Il ne renonce pas au droit d’aînesse qui lui appartient en vérité, et au bout du compte il obtient gain de cause en l’achetant .

[Par la suite nous retrouvons une lutte semblable entre ses descendants, Péretz et Zérah fils de Yéhouda, quand Péretz qui est le puîné force le passage et sort le premier devant son frère, après que celui-ci a déjà sorti son bras. Et dans la descendance de Péretz naîtra le Messie fils de David [Genèse 38, 29-30]].

Ensuite, avec l’aide de sa mère il lutte pour avoir la bénédiction de son père Itzhak et il l’obtient. Essav cherche à le tuer et il s’enfuit à Haran. Là, il commence de construire une vie nouvelle. Puis, quand Rachel est remplacée par Léa, il ne crie pas et il n’essaye pas d’éluder le problème. Il ne se plaint même pas, il ne pleure pas et il n’écrit pas de complaintes romantiques ni des romans entiers sur ce qui s’est passé [comme l’on fait certains écrivains qui ont transformé leurs échecs dans ce domaine en source de revenus, en écrivant des romans fleuves sur leurs amours déçus]. Yaakov surmonte l’épreuve et il se construit aussi à partir de cela : il aura à la fois Léa et Rachel.

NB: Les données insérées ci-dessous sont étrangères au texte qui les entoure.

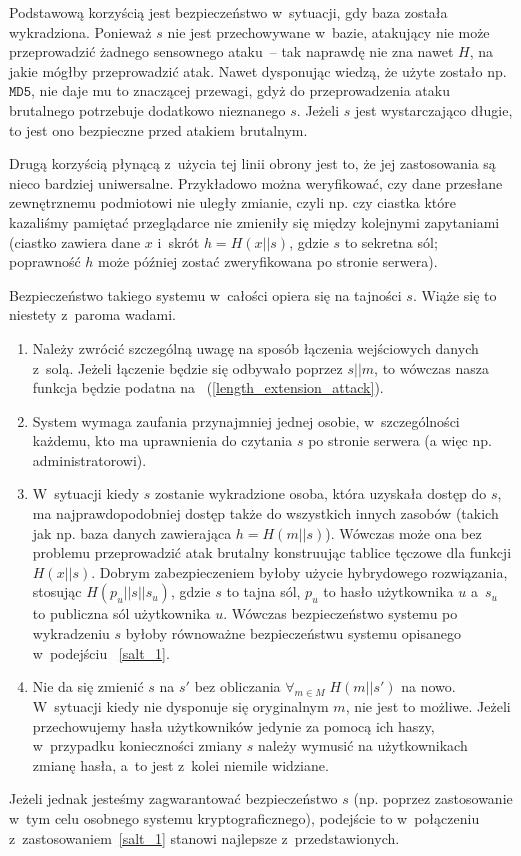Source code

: Podstawową korzyścią jest bezpieczeństwo w~sytuacji, gdy baza została
wykradziona. Ponieważ $s$ nie jest przechowywane w~bazie, atakujący nie może
przeprowadzić żadnego sensownego ataku~-- tak naprawdę nie zna nawet $H$, na
jakie mógłby przeprowadzić atak. Nawet dysponując wiedzą, że użyte zostało np.
$\texttt{MD5}$, nie daje mu to znaczącej przewagi, gdyż do przeprowadzenia
ataku brutalnego potrzebuje dodatkowo nieznanego $s$. Jeżeli $s$ jest
wystarczająco długie, to jest ono bezpieczne przed atakiem brutalnym.

Drugą korzyścią płynącą z~użycia tej linii obrony jest to, że jej zastosowania
są nieco bardziej uniwersalne. Przykładowo można weryfikować, czy dane
przesłane zewnętrznemu podmiotowi nie uległy zmianie, czyli np. czy ciastka
które kazaliśmy pamiętać przeglądarce nie zmieniły się między kolejnymi
zapytaniami (ciastko zawiera dane $x$ i~skrót $h = H(x||s)$, gdzie $s$ to
sekretna sól; poprawność $h$ może później zostać zweryfikowana po stronie
serwera).

Bezpieczeństwo takiego systemu w~całości opiera się na tajności $s$. Wiąże się
to niestety z~paroma wadami.
\begin{enumerate}

\item Należy zwrócić szczególną uwagę na sposób łączenia wejściowych danych
z~solą. Jeżeli łączenie będzie się odbywało poprzez $s||m$, to wówczas nasza
funkcja będzie podatna na ~(\ref{length_extension_attack}).

\item System wymaga zaufania przynajmniej jednej osobie, w~szczególności
każdemu, kto ma uprawnienia do czytania $s$ po stronie serwera (a więc np.
administratorowi).

\item W~sytuacji kiedy $s$ zostanie wykradzione osoba, która uzyskała dostęp do
$s$, ma najprawdopodobniej dostęp także do wszystkich innych zasobów (takich
jak np. baza danych zawierająca $h=H(m||s)$). Wówczas może ona bez problemu
przeprowadzić atak brutalny konstruując tablice tęczowe dla funkcji $H(x||s)$.
Dobrym zabezpieczeniem byłoby użycie hybrydowego rozwiązania, stosując
$H(p_u||s||s_u)$, gdzie $s$ to tajna sól, $p_u$ to hasło użytkownika $u$
a~$s_u$ to publiczna sól użytkownika $u$. Wówczas bezpieczeństwo systemu po
wykradzeniu $s$ byłoby równoważne bezpieczeństwu systemu opisanego w~podejściu
~\ref{salt_1}.

\item Nie da się zmienić $s$ na $s'$ bez obliczania $\forall_{m \in M} \;
H(m||s')$ na nowo. W~sytuacji kiedy nie dysponuje się oryginalnym $m$, nie jest
to możliwe. Jeżeli przechowujemy hasła użytkowników jedynie za pomocą ich
haszy, w~przypadku konieczności zmiany $s$ należy wymusić na użytkownikach
zmianę hasła, a~to jest z~kolei niemile widziane.

\end{enumerate}
Jeżeli jednak jesteśmy zagwarantować bezpieczeństwo $s$ (np. poprzez
zastosowanie w~tym celu osobnego systemu kryptograficznego), podejście to
w~połączeniu z~zastosowaniem~\ref{salt_1} stanowi najlepsze z~przedstawionych.
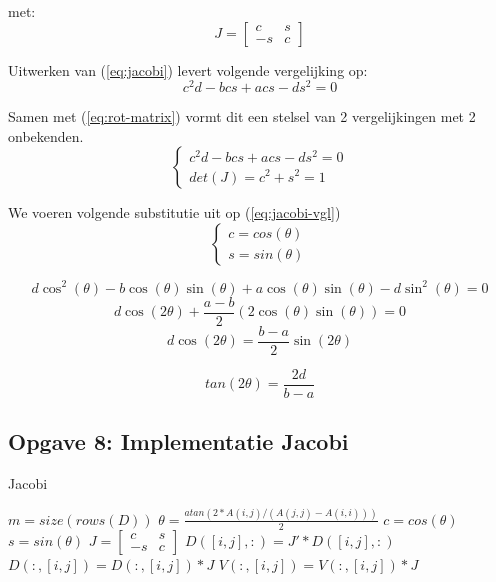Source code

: \documentclass[a4paper]{article}
\newcommand{\opgave}[1]{\subsection{Opgave #1}}
\begin{document}
met: $$J = \begin{bmatrix}
c & s \\ -s & c
\end{bmatrix}$$

Uitwerken van (\ref{eq:jacobi}) levert volgende vergelijking op:
\begin{equation} \label{eq:jacobi-vgl}
c^2d-bcs+acs-ds^2 = 0
\end{equation}

Samen met (\ref{eq:rot-matrix}) vormt dit een stelsel van 2 vergelijkingen met 2 onbekenden.
\begin{equation}
\begin{cases}
c^2d-bcs+acs-ds^2 = 0 \\ det(J) = c^2 + s^2 = 1
\end{cases}
\end{equation}

We voeren volgende substitutie uit op (\ref{eq:jacobi-vgl})
\begin{equation}
\begin{cases}
c = cos(\theta) \\ s = sin(\theta)
\end{cases}
\end{equation}

$$ d \cos^2(\theta) - b \cos(\theta) \sin(\theta) + a \cos(\theta) \sin(\theta) - d \sin^2(\theta) = 0$$
$$ d \cos(2\theta) + \frac{a-b}{2}(2 \cos(\theta)\sin(\theta)) = 0 $$
$$ d \cos(2\theta) = \frac{b-a}{2}\sin(2\theta)$$

\begin{equation}
tan(2\theta) = \frac{2d}{b-a}
\end{equation}

\opgave{8: Implementatie Jacobi}\label{sec:oef8}

\begin{algorithm}[H]
\begin{algorithmic}[H]\label{alg:SI}\caption{Jacobi}
\State $m = size(rows(D))$
\State $\theta = \frac{atan(2*A(i,j)/(A(j,j) - A(i,i)))}{2}$
\State $c = cos(\theta)$
\State $s = sin(\theta)$
\State $J = \begin{bmatrix}c & s \\ -s & c \end{bmatrix}$
\State $D([i, j], :) = J' * D([i, j], :)$
\State $D(:, [i, j]) = D(:, [i, j]) * J$
\State $V(:, [i, j]) = V(:, [i, j]) * J$
\EndFor
\EndFor
\EndWhile
\end{algorithmic}
\end{algorithm}
\end{document}
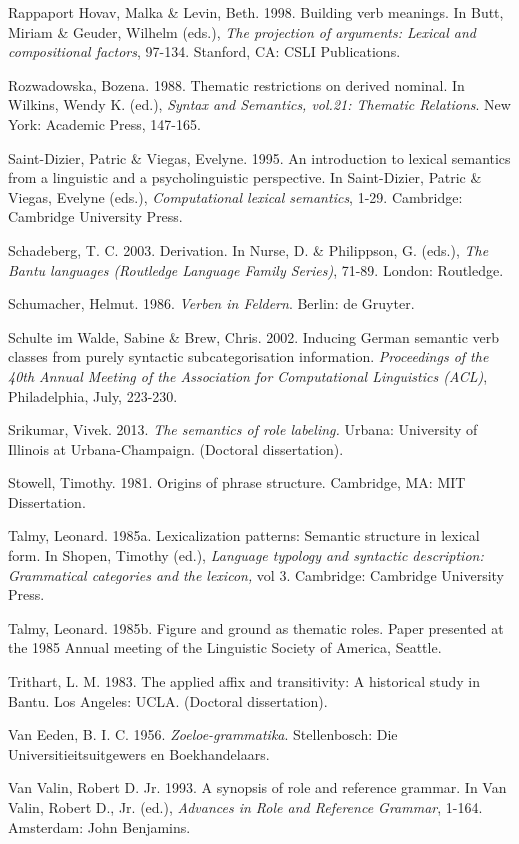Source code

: \documentclass[output=paper]{langsci/langscibook}
\begin{document}
Rappaport Hovav, Malka \& Levin, Beth. 1998. Building verb meanings. In Butt, Miriam \& Geuder, Wilhelm (eds.), \textit{The projection of arguments: Lexical and compositional factors}, 97-134. Stanford, CA: CSLI Publications.

Rozwadowska, Bozena. 1988. Thematic restrictions on derived nominal. In Wilkins, Wendy K. (ed.), \textit{Syntax and Semantics, vol.21: Thematic Relations}. New York: Academic Press, 147-165.

Saint-Dizier, Patric \& Viegas, Evelyne. 1995. An introduction to lexical semantics from a linguistic and a psycholinguistic perspective. In Saint-Dizier, Patric \& Viegas, Evelyne (eds.), \textit{Computational lexical semantics}, 1-29. Cambridge: Cambridge   University Press.

Schadeberg, T. C. 2003. Derivation. In Nurse, D. \& Philippson, G. (eds.), \textit{The Bantu languages (Routledge Language Family Series)}, 71-89. London: Routledge.

Schumacher, Helmut. 1986. \textit{Verben in Feldern}. Berlin: de Gruyter.

Schulte im Walde, Sabine \& Brew, Chris. 2002. Inducing German semantic verb classes from purely syntactic subcategorisation information. \textit{Proceedings of the 40th Annual Meeting of the Association for Computational Linguistics (ACL)}, Philadelphia, July, 223-230.

Srikumar, Vivek. 2013. \textit{The semantics of role labeling.} Urbana: University of Illinois at Urbana-Champaign. (Doctoral dissertation).

Stowell, Timothy. 1981. Origins of phrase structure. Cambridge, MA: MIT Dissertation.

Talmy, Leonard. 1985a. Lexicalization patterns: Semantic structure in lexical form. In Shopen, Timothy (ed.), \textit{Language typology and syntactic description: Grammatical categories and the lexicon, }vol 3. Cambridge: Cambridge University Press.

Talmy, Leonard. 1985b. Figure and ground as thematic roles. Paper presented at the 1985 Annual meeting of the Linguistic Society of America, Seattle.

Trithart, L. M. 1983. The applied affix and transitivity: A historical study in Bantu. Los Angeles: UCLA. (Doctoral dissertation).

Van Eeden, B. I. C. 1956. \textit{Zoeloe-grammatika}. Stellenbosch: Die Universitieitsuitgewers en Boekhandelaars.

Van Valin, Robert D. Jr. 1993. A synopsis of role and reference grammar. In Van Valin, Robert D., Jr. (ed.), \textit{Advances in Role and Reference Grammar}, 1-164. Amsterdam: John Benjamins.
\end{document}
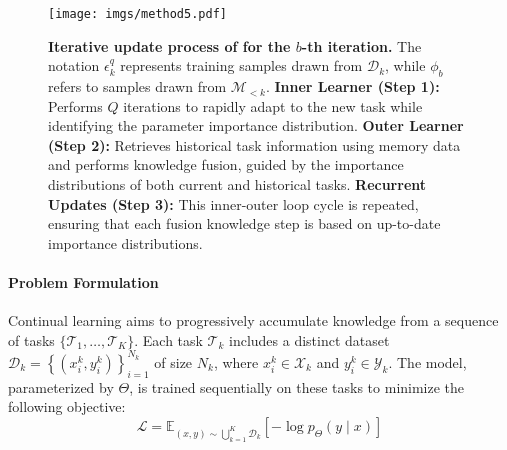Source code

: 
\begin{figure*}[t]
  \centering
  \texttt{[image: imgs/method5.pdf]}
  \caption{\textbf{Iterative update process of {\ouralg} for the $b$-th iteration.} 
  The notation $\epsilon_{k}^q$ represents training samples drawn from $\mathcal{D}_k$, while $\phi_{b}$ refers to samples drawn from $\mathcal{M}_{<k}$.
  \textbf{Inner Learner (Step 1):} Performs $Q$ iterations to rapidly adapt to the new task while identifying the parameter importance distribution.
    \textbf{Outer Learner (Step 2):} Retrieves historical task information using memory data and performs knowledge fusion, guided by the importance distributions of both current and historical tasks. 
    \textbf{Recurrent Updates (Step 3):} This inner-outer loop cycle is repeated, ensuring that each fusion knowledge step is based on up-to-date importance distributions.
  }
  \label{fig:method}
\end{figure*}




\paragraph{Problem Formulation}
Continual learning aims to progressively accumulate knowledge from a sequence of tasks $\{\mathcal{T}_1, \ldots, \mathcal{T}_K\}$. Each task $\mathcal{T}_k$ includes a distinct dataset $\mathcal{D}_k = \left\{ \left( x_i^k, y_i^k \right) \right\}_{i=1}^{N_k}$ of size $N_k$, where $x_i^k \in \mathcal{X}_k$ and $y_i^k \in \mathcal{Y}_k$.
The model, parameterized by $\Theta$, is trained sequentially on these tasks to minimize the following objective:
\begin{equation}
\mathcal{L} = \mathbb{E}_{(x, y) \sim \bigcup_{k=1}^K \mathcal{D}_k} \left[ -\log p_\Theta(y \mid x) \right]
\end{equation}

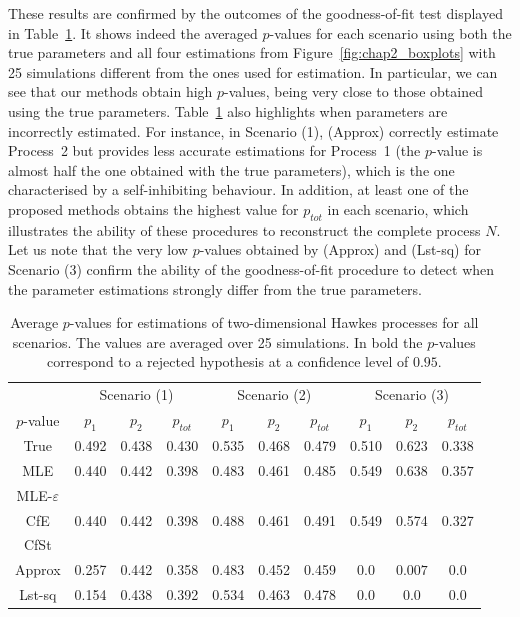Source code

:     These results are confirmed by the outcomes of the goodness-of-fit test displayed in Table~\ref{tab:chap2_p_values_2}.
    It shows indeed the averaged $p$-values for each scenario using both the true parameters and all four estimations from Figure~\ref{fig:chap2_boxplots} with 25 simulations different from the ones used for estimation. In particular, we can see that our methods obtain high $p$-values, being very close to those obtained using the true parameters.
    Table~\ref{tab:chap2_p_values_2} also highlights when parameters are incorrectly estimated.
    For instance, in Scenario (1), (Approx) correctly estimate Process~2 but provides less accurate estimations for Process~1 (the \(p\)-value is almost half the one obtained with the true parameters), which is the one characterised by a self-inhibiting behaviour.
    In addition, at least one of the proposed methods obtains the highest value for $p_{tot}$ in each scenario, which illustrates the ability of these procedures to reconstruct the complete process $N$.
    Let us note that the very low \(p\)-values obtained by (Approx) and (Lst-sq) for Scenario (3) confirm the ability of the goodness-of-fit procedure to detect when the parameter estimations strongly differ from the true parameters.
    
    \begin{table}[!ht]
    \begin{center}
    \centering
    \begin{tabular}{c|ccc|ccc|ccc}
          & \multicolumn{3}{c|}{Scenario (1)}& \multicolumn{3}{c|}{Scenario (2)}& \multicolumn{3}{c}{Scenario (3)} \\
         $p$-value & $p_1$ & $p_2$ & $p_{tot}$ & $p_1$ & $p_2$ & $p_{tot}$ & $p_1$ & $p_2$ & $p_{tot}$\\
         \toprule
         True & 0.492 & 0.438 & 0.430 & 0.535 & 0.468 & 0.479 & 0.510 & 0.623 & 0.338\\
         \midrule
         MLE &  0.440 & 0.442  & 0.398  & 0.483  & 0.461  & 0.485 & 0.549  & 0.638 & $0.357$\\
         \midrule
         MLE-$\varepsilon$ & \multirow{3}{*}{0.440} & \multirow{3}{*}{0.442} &  \multirow{3}{*}{0.398} & \multirow{3}{*}{0.488}  & \multirow{3}{*}{0.461} & \multirow{3}{*}{0.491} & \multirow{3}{*}{0.549} & \multirow{3}{*}{0.574}  & \multirow{3}{*}{0.327}  \\
         CfE &  &  &  &  &  &  &  &  &  \\
         CfSt &  &  &  &  &  &  &  &  &  \\
         \midrule
         Approx & 0.257 & 0.442 & 0.358 & 0.483 & 0.452 & 0.459 & $\mathbf{0.0}$ & $\mathbf{0.007}$ & $\mathbf{0.0}$ \\
         Lst-sq & 0.154 & 0.438 & 0.392 & 0.534 & 0.463 & 0.478 & $\mathbf{0.0}$ & $\mathbf{0.0}$ & $\mathbf{0.0}$
    \end{tabular}
    \caption{Average $p$-values for estimations of two-dimensional Hawkes processes for all scenarios. The values are averaged over 25 simulations. In bold the $p$-values correspond to a rejected hypothesis at a confidence level of $0.95$.}
    \label{tab:chap2_p_values_2}
    \end{center}
    \end{table}

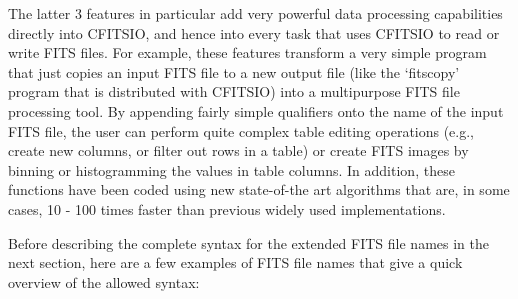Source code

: \documentclass[11pt]{book}
\begin{document}
The latter 3 features in particular add very powerful data processing
capabilities directly into CFITSIO, and hence into every task that uses
CFITSIO to read or write FITS files.  For example, these features
transform a very simple program that just copies an input FITS file to
a new output file (like the `fitscopy' program that is distributed with
CFITSIO) into a multipurpose FITS file processing tool.  By appending
fairly simple qualifiers onto the name of the input FITS file, the user
can perform quite complex table editing operations (e.g., create new
columns, or filter out rows in a table) or create FITS images by
binning or histogramming the values in table columns.  In addition,
these functions have been coded using new state-of-the art algorithms
that are, in some cases, 10 - 100 times faster than previous widely
used implementations.

Before describing the complete syntax for the extended FITS file names
in the next section, here are a few examples of FITS file names that
give a quick overview of the allowed syntax:
\end{document}

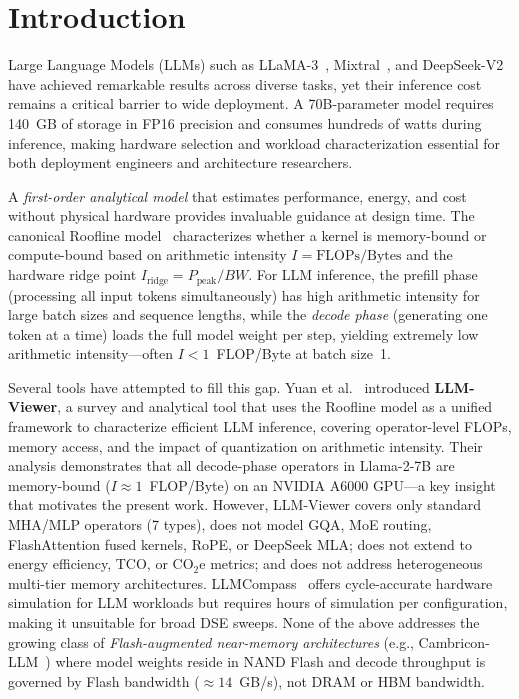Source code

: \documentclass[journal]{IEEEtran}
\begin{document}
\section{Introduction}
\label{sec:intro}

Large Language Models (LLMs) such as LLaMA-3~\cite{llama3},
Mixtral~\cite{mixtral}, and DeepSeek-V2~\cite{deepseekv2} have achieved
remarkable results across diverse tasks, yet their inference cost remains
a critical barrier to wide deployment.
A 70B-parameter model requires 140~GB of storage in FP16 precision and
consumes hundreds of watts during inference, making hardware selection and
workload characterization essential for both deployment engineers and
architecture researchers.

A \emph{first-order analytical model} that estimates performance, energy,
and cost without physical hardware provides invaluable guidance at design
time. The canonical Roofline model~\cite{roofline} characterizes whether
a kernel is memory-bound or compute-bound based on arithmetic intensity
$I = \text{FLOPs}/\text{Bytes}$ and the hardware ridge point
$I_\text{ridge} = P_\text{peak}/BW$.
For LLM inference, the prefill phase (processing all input tokens
simultaneously) has high arithmetic intensity for large batch sizes and
sequence lengths, while the \emph{decode phase} (generating one token at a
time) loads the full model weight per step, yielding extremely low
arithmetic intensity---often $I < 1$~FLOP/Byte at batch size~1.

Several tools have attempted to fill this gap.
Yuan et al.~\cite{llmviewer} introduced \textbf{LLM-Viewer}, a survey and
analytical tool that uses the Roofline model as a unified framework to
characterize efficient LLM inference, covering operator-level FLOPs,
memory access, and the impact of quantization on arithmetic intensity.
Their analysis demonstrates that all decode-phase operators in Llama-2-7B
are memory-bound ($I \approx 1$~FLOP/Byte) on an NVIDIA A6000 GPU---a key
insight that motivates the present work.
However, LLM-Viewer covers only standard MHA/MLP operators (7 types),
does not model GQA, MoE routing, FlashAttention fused kernels, RoPE, or
DeepSeek MLA; does not extend to energy efficiency, TCO, or CO$_2$e
metrics; and does not address heterogeneous multi-tier memory architectures.
LLMCompass~\cite{llmcompass} offers cycle-accurate hardware simulation for
LLM workloads but requires hours of simulation per configuration,
making it unsuitable for broad DSE sweeps.
None of the above addresses the growing class of
\emph{Flash-augmented near-memory architectures}
(e.g., Cambricon-LLM~\cite{cambriconllm}) where model weights reside in
NAND Flash and decode throughput is governed by Flash bandwidth
(${\approx}14$~GB/s), not DRAM or HBM bandwidth.
\end{document}

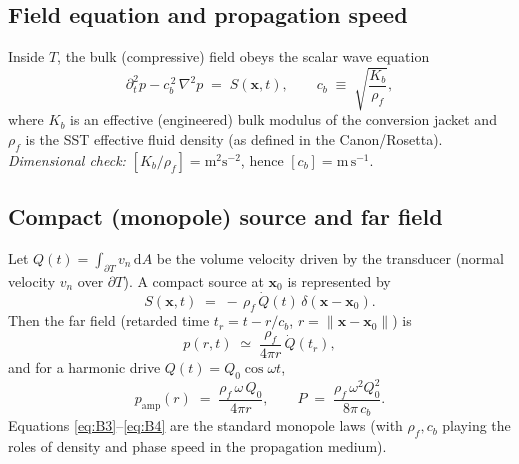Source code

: \documentclass[10pt,reprint,aps,onecolumn,nofootinbib]{revtex4-2}
\begin{document}
    \subsection*{Field equation and propagation speed}
    Inside $T$, the bulk (compressive) field obeys the scalar wave equation
    \begin{equation}
        \partial_t^2 p - c_b^{\,2}\,\nabla^2 p \;=\; S(\mathbf{x},t),
        \qquad
        c_b \;\equiv\; \sqrt{\frac{K_b}{\rho_f}},
        \label{eq:B1}
    \end{equation}
    where $K_b$ is an effective (engineered) bulk modulus of the conversion jacket and $\rho_f$ is the SST effective fluid density (as defined in the Canon/Rosetta).
    \emph{Dimensional check:} $[K_b/\rho_f]=\mathrm{m}^2\mathrm{s}^{-2}$, hence $[c_b]=\mathrm{m\,s^{-1}}$.

    \subsection*{Compact (monopole) source and far field}
    Let $Q(t)=\int_{\partial T} v_n\,\mathrm{d}A$ be the volume velocity driven by the transducer (normal velocity $v_n$ over $\partial T$). A compact source at $\mathbf{x}_0$ is represented by
    \begin{equation}
        S(\mathbf{x},t)\;=\; -\,\rho_f\,\dot{Q}(t)\,\delta(\mathbf{x}-\mathbf{x}_0).
        \label{eq:B2}
    \end{equation}
    Then the far field (retarded time $t_r=t-r/c_b$, $r=\|\mathbf{x}-\mathbf{x}_0\|$) is
    \begin{equation}
        p(r,t) \;\simeq\; \frac{\rho_f}{4\pi r}\,\dot{Q}(t_r),
        \label{eq:B3}
    \end{equation}
    and for a harmonic drive $Q(t)=Q_0\cos\omega t$,
    \begin{equation}
        p_{\mathrm{amp}}(r)\;=\;\frac{\rho_f\,\omega\,Q_0}{4\pi r},
        \qquad
        P\;=\;\frac{\rho_f\,\omega^2 Q_0^2}{8\pi\,c_b}.
        \label{eq:B4}
    \end{equation}
    Equations \eqref{eq:B3}–\eqref{eq:B4} are the standard monopole laws (with $\rho_f,c_b$ playing the roles of density and phase speed in the propagation medium).
\end{document}
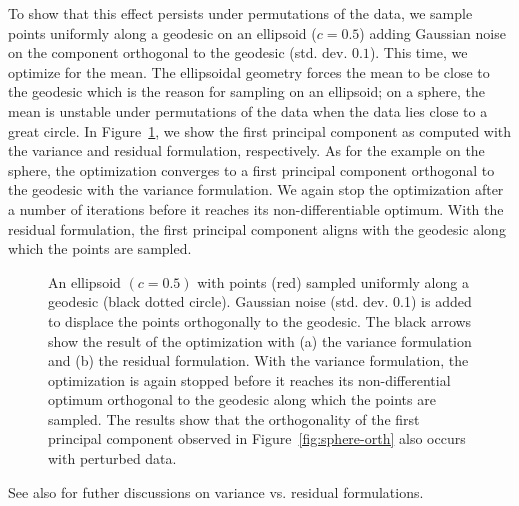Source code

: \documentclass[final]{svjour3}
\begin{document}
To show that this effect persists under permutations of the data,
we sample points uniformly along a geodesic on an ellipsoid ($c=0.5$)
adding Gaussian noise on the component orthogonal to the geodesic (std. dev.
$0.1$). This time, we optimize for the mean. The ellipsoidal geometry forces the mean
to be close to the geodesic which is the reason for sampling on an ellipsoid; on a
sphere, the mean is unstable under permutations of the data when the data lies
close to a great circle. In
Figure~\ref{fig:ellipsoid-orth}, we show the first principal component as
computed with the variance and residual formulation, respectively.
As for the example on the sphere, the optimization
converges to a first principal component orthogonal to the geodesic with the
variance formulation. We again stop the optimization after a number of iterations
before it reaches its non-differentiable optimum.
With the residual formulation, the first principal
component aligns with the geodesic along which the points are sampled.
\begin{figure}[h]
    \begin{center}
    \end{center}
    \caption{An ellipsoid $(c=0.5)$ with points (red) sampled uniformly along a geodesic
    (black dotted circle). Gaussian noise
    (std. dev. 0.1) is added to displace the points orthogonally to the
    geodesic.
    The black arrows show
    the result of the optimization with (a) the variance formulation and (b) the
    residual formulation. 
    With the variance formulation, the optimization is again
    stopped before it reaches its non-differential optimum orthogonal to
    the geodesic along which the points are sampled.
    The results show that the orthogonality of the first principal component
    observed in Figure~\ref{fig:sphere-orth} also occurs with perturbed data.}
    \label{fig:ellipsoid-orth}
\end{figure}
See also \cite{huckemann_intrinsic_2010} for futher
discussions on variance vs. residual formulations.
\end{document}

De même en ce qui concerne la rétribution de son travail. Lavan change son salaire une dizaine de fois, mais Yaakov ne faiblit pas :

S’il disait ❝les [agneaux] pointillés seront ton salaire❞, tout le troupeau mettait bas des pointillés, et s’il disait ❝les bigarrés seront ton salaire❞, tout le troupeau mettait bas des bigarrés.

Ibid. 31, 8.

Il s’arrange au sein de toute cette complication, et en fin de compte :

L’homme s’enrichit énormément, il eut un bétail nombreux, ainsi que des servantes, des serviteurs, des chameaux et des ânes.

Ibid. 30, 43.

Après cela, il s’enfuit devant son beau-père Lavan qui veut le tuer, et l’affaire se termine par la conclusion d’une alliance, et par la transformation de la guerre en paix. De même avec la rencontre avec Essav, le frère ennemi se transforme en ami, au moins pour un temps. Ensuite a lieu l’aventure de Dina à Chekhem, avec toute la douleur et la honte qui s’y rapportent, qui se termine par la conquête de Chekhem :

…que j’ai prise de la main de l’Émorréen, par mon épée et par mon arc.

Ibid. 48, 22.

Et ainsi de suite, tout au long de sa vie.

Dans la réalité il y a des problèmes, on ne peut s’y dérober, mais on peut lutter de l’intérieur pour se construire à partir d’eux.